### TASK
Set down exactly the lines below between the line holding "thesis follows as" and the line holding "network degree distribution.", inclusive; no other line belongs in the answer.

START PROVIDED MATERIAL

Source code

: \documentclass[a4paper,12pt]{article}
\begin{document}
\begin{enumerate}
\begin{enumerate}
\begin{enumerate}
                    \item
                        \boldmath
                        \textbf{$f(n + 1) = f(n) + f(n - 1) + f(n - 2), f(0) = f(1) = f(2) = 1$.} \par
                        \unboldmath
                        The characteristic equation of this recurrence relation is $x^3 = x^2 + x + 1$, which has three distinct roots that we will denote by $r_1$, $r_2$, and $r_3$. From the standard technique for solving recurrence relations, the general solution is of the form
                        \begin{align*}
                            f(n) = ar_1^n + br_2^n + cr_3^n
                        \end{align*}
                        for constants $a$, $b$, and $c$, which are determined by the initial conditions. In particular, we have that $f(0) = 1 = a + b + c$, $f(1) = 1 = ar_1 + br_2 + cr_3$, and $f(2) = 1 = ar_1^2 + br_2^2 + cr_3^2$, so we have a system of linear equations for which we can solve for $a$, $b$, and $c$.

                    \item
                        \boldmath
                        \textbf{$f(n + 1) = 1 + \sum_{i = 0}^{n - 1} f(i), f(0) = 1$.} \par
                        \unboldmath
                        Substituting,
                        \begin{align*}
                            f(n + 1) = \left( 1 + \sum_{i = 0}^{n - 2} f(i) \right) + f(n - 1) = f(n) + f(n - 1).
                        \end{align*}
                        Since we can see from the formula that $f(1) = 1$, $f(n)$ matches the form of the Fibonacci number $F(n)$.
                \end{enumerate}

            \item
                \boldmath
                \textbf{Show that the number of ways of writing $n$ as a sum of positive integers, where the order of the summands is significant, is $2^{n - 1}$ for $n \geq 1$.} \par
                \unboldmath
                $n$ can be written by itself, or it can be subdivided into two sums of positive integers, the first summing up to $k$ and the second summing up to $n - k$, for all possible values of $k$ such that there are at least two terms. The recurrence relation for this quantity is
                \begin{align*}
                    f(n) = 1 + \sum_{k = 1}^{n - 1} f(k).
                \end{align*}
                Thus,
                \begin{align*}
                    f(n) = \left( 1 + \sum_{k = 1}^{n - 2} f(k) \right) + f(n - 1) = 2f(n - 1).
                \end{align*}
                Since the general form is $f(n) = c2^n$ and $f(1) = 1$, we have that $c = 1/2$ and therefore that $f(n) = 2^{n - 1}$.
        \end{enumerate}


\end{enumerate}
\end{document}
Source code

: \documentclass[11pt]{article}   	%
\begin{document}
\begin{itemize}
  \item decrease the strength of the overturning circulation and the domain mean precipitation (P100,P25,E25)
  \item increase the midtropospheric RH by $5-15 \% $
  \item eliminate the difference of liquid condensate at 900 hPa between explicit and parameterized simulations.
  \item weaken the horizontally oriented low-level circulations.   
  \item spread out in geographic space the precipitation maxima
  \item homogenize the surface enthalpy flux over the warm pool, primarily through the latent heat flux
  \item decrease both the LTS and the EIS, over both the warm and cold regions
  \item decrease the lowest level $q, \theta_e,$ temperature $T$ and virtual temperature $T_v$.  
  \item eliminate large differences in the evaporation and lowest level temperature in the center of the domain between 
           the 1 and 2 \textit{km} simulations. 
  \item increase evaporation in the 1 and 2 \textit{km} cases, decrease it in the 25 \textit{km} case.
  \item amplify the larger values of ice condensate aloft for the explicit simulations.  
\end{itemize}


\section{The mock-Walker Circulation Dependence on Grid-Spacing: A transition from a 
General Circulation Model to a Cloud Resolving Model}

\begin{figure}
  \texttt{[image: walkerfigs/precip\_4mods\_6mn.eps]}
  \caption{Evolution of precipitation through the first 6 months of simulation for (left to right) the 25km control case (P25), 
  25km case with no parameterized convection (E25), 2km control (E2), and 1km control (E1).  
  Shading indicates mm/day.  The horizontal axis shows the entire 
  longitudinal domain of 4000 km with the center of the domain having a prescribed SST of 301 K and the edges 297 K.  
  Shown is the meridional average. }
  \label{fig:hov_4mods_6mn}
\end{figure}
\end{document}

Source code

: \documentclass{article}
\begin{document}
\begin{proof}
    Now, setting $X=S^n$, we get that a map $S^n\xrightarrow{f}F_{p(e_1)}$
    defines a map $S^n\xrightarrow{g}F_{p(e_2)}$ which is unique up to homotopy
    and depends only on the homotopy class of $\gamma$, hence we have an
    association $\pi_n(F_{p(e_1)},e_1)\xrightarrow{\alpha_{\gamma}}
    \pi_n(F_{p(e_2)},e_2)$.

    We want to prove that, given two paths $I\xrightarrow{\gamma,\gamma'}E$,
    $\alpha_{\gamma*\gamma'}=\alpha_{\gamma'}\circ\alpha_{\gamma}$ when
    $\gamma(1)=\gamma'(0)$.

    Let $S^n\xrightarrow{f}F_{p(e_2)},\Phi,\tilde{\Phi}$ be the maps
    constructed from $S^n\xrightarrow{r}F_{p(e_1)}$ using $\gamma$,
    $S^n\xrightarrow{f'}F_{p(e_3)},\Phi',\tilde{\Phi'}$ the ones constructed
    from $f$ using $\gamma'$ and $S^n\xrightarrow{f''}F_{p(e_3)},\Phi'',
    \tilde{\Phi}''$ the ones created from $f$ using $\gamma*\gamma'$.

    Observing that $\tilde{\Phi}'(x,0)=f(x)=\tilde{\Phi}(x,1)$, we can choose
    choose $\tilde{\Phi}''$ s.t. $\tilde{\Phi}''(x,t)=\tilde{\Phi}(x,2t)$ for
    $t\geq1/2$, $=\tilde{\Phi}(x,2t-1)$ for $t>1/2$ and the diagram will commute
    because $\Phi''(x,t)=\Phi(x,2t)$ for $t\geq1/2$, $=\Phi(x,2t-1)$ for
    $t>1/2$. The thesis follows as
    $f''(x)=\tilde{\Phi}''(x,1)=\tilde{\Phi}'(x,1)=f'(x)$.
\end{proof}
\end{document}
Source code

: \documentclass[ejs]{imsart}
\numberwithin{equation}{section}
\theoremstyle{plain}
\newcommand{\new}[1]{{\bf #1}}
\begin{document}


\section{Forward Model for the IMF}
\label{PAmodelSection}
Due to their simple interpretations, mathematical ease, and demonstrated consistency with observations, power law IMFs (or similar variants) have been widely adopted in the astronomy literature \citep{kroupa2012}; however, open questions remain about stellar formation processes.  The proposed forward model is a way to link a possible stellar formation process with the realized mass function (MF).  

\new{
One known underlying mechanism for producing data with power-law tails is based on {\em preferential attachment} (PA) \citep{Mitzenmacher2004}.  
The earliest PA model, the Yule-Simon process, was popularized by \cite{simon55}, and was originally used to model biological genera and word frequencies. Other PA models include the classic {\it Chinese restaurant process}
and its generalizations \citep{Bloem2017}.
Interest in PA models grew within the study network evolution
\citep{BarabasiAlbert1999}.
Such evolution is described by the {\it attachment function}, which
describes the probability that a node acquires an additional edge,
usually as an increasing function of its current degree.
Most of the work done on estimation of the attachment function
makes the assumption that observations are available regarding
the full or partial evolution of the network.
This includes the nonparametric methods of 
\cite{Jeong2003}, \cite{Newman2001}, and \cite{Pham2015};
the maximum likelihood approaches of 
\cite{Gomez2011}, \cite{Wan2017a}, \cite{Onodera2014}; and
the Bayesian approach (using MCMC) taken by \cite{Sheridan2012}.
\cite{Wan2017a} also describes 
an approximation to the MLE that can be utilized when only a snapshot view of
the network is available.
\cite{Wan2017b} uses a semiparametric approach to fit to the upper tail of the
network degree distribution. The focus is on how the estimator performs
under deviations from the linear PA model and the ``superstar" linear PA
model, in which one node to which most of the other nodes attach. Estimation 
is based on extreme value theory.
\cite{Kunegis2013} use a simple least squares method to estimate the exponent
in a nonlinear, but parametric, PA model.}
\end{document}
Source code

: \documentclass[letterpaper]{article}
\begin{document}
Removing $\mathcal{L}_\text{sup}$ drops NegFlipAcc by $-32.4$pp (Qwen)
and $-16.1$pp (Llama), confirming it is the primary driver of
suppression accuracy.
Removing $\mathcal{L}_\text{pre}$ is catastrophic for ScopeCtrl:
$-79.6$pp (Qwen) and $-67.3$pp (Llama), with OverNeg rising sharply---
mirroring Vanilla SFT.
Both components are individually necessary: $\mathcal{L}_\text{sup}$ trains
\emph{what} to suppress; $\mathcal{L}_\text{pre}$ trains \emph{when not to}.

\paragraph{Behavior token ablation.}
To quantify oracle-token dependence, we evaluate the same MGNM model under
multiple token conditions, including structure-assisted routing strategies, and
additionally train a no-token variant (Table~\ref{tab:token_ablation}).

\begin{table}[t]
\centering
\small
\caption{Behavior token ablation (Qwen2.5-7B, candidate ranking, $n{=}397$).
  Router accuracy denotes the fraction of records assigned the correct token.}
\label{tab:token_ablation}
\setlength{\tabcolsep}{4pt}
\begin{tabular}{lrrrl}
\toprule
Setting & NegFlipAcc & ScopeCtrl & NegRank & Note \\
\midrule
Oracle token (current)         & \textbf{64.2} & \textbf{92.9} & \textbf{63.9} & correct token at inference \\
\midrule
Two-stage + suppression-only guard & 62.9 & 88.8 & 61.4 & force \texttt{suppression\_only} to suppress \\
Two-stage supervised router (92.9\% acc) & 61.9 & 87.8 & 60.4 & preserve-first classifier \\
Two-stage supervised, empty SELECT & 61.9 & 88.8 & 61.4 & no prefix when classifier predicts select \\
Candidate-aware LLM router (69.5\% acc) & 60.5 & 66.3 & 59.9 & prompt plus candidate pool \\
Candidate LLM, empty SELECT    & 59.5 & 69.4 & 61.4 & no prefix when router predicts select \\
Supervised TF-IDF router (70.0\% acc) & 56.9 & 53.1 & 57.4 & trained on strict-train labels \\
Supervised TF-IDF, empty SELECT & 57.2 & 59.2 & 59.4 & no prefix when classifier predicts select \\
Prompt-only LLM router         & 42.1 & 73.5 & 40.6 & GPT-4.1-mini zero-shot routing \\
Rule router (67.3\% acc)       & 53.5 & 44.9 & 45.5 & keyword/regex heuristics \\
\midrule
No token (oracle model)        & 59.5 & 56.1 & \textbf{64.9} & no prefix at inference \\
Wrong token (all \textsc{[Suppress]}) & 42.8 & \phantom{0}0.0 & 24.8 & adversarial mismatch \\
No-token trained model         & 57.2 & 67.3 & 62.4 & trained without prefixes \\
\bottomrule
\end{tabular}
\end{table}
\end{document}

END PROVIDED MATERIAL

### WRITTEN SOLUTION
    $t>1/2$. The thesis follows as
    $f''(x)=\tilde{\Phi}''(x,1)=\tilde{\Phi}'(x,1)=f'(x)$.
\end{proof}
\end{document}
Source code

: \documentclass[ejs]{imsart}
\numberwithin{equation}{section}
\theoremstyle{plain}
\newcommand{\new}[1]{{\bf #1}}
\begin{document}


\section{Forward Model for the IMF}
\label{PAmodelSection}
Due to their simple interpretations, mathematical ease, and demonstrated consistency with observations, power law IMFs (or similar variants) have been widely adopted in the astronomy literature \citep{kroupa2012}; however, open questions remain about stellar formation processes.  The proposed forward model is a way to link a possible stellar formation process with the realized mass function (MF).  

\new{
One known underlying mechanism for producing data with power-law tails is based on {\em preferential attachment} (PA) \citep{Mitzenmacher2004}.  
The earliest PA model, the Yule-Simon process, was popularized by \cite{simon55}, and was originally used to model biological genera and word frequencies. Other PA models include the classic {\it Chinese restaurant process}
and its generalizations \citep{Bloem2017}.
Interest in PA models grew within the study network evolution
\citep{BarabasiAlbert1999}.
Such evolution is described by the {\it attachment function}, which
describes the probability that a node acquires an additional edge,
usually as an increasing function of its current degree.
Most of the work done on estimation of the attachment function
makes the assumption that observations are available regarding
the full or partial evolution of the network.
This includes the nonparametric methods of 
\cite{Jeong2003}, \cite{Newman2001}, and \cite{Pham2015};
the maximum likelihood approaches of 
\cite{Gomez2011}, \cite{Wan2017a}, \cite{Onodera2014}; and
the Bayesian approach (using MCMC) taken by \cite{Sheridan2012}.
\cite{Wan2017a} also describes 
an approximation to the MLE that can be utilized when only a snapshot view of
the network is available.
\cite{Wan2017b} uses a semiparametric approach to fit to the upper tail of the
network degree distribution. The focus is on how the estimator performs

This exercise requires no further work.